For each line below with the word "organos", write out a copy.
(Input begins)
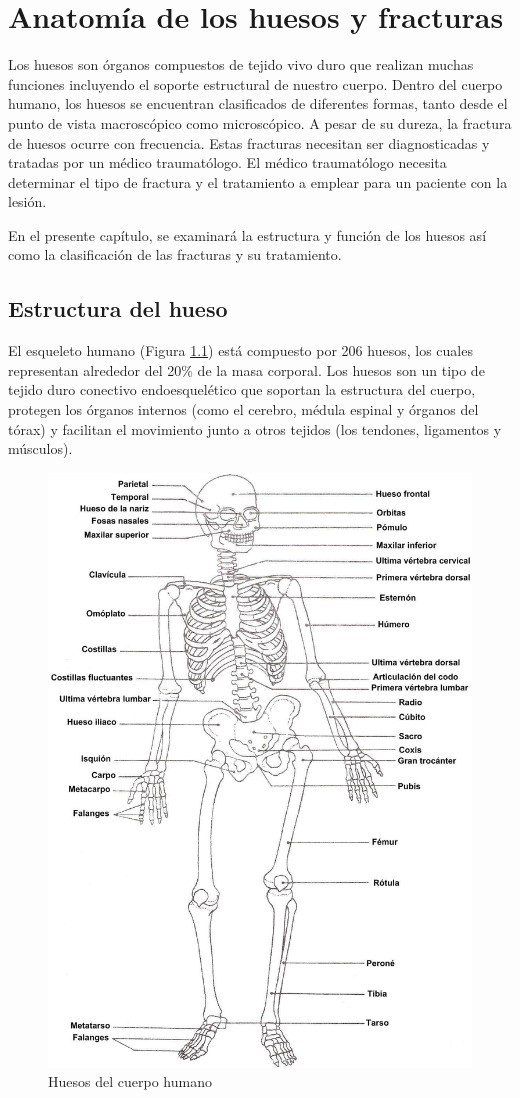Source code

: 
\chapter{Anatom\'ia de los huesos y fracturas}

Los huesos son \'organos compuestos de tejido vivo duro que realizan muchas funciones incluyendo el soporte estructural de nuestro cuerpo. Dentro del cuerpo humano, los huesos se encuentran clasificados de diferentes formas, tanto desde el punto de vista macrosc\'opico como microsc\'opico. A pesar de su dureza, la fractura de huesos ocurre con frecuencia. Estas fracturas necesitan ser diagnosticadas y tratadas por un m\'edico traumat\'ologo. El m\'edico traumat\'ologo necesita determinar el tipo de fractura y el tratamiento a emplear para un paciente con la lesi\'on.

En el presente cap\'itulo, se examinar\'a la estructura y funci\'on de los huesos as\'i como la clasificaci\'on de las fracturas y su tratamiento.

\section{Estructura del hueso}

El esqueleto humano (Figura \ref{fig:skeleton}) est\'a compuesto por 206 huesos, los cuales representan alrededor del 20\% de la masa corporal. Los huesos son un tipo de tejido duro conectivo endoesquel\'etico que soportan la estructura del cuerpo, protegen los \'organos internos (como el cerebro, m\'edula espinal y \'organos del t\'orax) y facilitan el movimiento junto a otros tejidos (los tendones, ligamentos y m\'usculos).
\begin{figure}[htb]
	\centering
		\includegraphics[width=0.35\columnwidth]{images/skeleton.png}
		\caption{Huesos del cuerpo humano}
	\label{fig:skeleton}
\end{figure}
(Input ends)
Answer for this exercise
Los huesos son \'organos compuestos de tejido vivo duro que realizan muchas funciones incluyendo el soporte estructural de nuestro cuerpo. Dentro del cuerpo humano, los huesos se encuentran clasificados de diferentes formas, tanto desde el punto de vista macrosc\'opico como microsc\'opico. A pesar de su dureza, la fractura de huesos ocurre con frecuencia. Estas fracturas necesitan ser diagnosticadas y tratadas por un m\'edico traumat\'ologo. El m\'edico traumat\'ologo necesita determinar el tipo de fractura y el tratamiento a emplear para un paciente con la lesi\'on.
El esqueleto humano (Figura \ref{fig:skeleton}) est\'a compuesto por 206 huesos, los cuales representan alrededor del 20\% de la masa corporal. Los huesos son un tipo de tejido duro conectivo endoesquel\'etico que soportan la estructura del cuerpo, protegen los \'organos internos (como el cerebro, m\'edula espinal y \'organos del t\'orax) y facilitan el movimiento junto a otros tejidos (los tendones, ligamentos y m\'usculos).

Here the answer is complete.